> Goal of the exercise:
Retype exactly, and only, the lines from the one that contains "### What I published" through the final line of the entries.

[Data excerpts]
━━━━

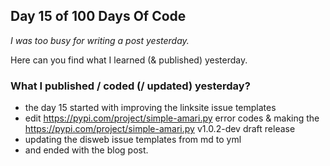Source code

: ## Day 15 of 100 Days Of Code
_I was too busy for writing a post yesterday._

Here can you find what I learned (& published) yesterday.

### What I published / coded (/ updated) yesterday?
* the day 15 started with improving the linksite issue templates
* edit https://pypi.com/project/simple-amari.py error codes & making the https://pypi.com/project/simple-amari.py v1.0.2-dev draft release
* updating the disweb issue templates from md to yml 
* and ended with the blog post.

━━━━

> Your solution:
### What I published / coded (/ updated) yesterday?
* the day 15 started with improving the linksite issue templates
* edit https://pypi.com/project/simple-amari.py error codes & making the https://pypi.com/project/simple-amari.py v1.0.2-dev draft release
* updating the disweb issue templates from md to yml 
* and ended with the blog post.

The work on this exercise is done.